PROMPT:
Where a line below includes the word "session", copy that line.

Source texts of formatted documents:
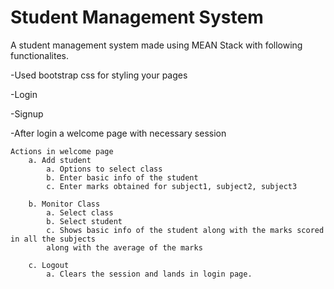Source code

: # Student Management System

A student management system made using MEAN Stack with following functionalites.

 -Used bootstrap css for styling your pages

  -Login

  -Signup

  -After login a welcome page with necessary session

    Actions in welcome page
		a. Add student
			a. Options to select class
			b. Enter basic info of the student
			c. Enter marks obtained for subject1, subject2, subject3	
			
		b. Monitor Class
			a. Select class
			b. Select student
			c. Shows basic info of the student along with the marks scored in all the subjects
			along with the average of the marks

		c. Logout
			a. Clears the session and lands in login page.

--

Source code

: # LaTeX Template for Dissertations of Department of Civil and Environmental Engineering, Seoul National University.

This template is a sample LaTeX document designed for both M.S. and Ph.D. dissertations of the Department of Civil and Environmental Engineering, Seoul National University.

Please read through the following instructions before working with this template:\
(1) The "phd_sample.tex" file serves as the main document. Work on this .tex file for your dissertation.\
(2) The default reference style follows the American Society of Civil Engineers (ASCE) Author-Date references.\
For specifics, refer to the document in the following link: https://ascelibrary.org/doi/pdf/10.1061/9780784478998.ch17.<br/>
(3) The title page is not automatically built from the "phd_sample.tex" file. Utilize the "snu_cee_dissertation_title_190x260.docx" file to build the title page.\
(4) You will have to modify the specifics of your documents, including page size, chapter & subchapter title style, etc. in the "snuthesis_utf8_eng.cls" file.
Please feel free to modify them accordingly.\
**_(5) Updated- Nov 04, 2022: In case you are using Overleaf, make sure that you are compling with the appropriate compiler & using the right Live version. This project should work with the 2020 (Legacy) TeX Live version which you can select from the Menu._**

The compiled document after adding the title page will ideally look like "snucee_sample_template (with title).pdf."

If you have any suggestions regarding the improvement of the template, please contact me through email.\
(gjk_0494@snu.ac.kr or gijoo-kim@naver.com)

COMPLETED EXERCISE:
  -After login a welcome page with necessary session
			a. Clears the session and lands in login page.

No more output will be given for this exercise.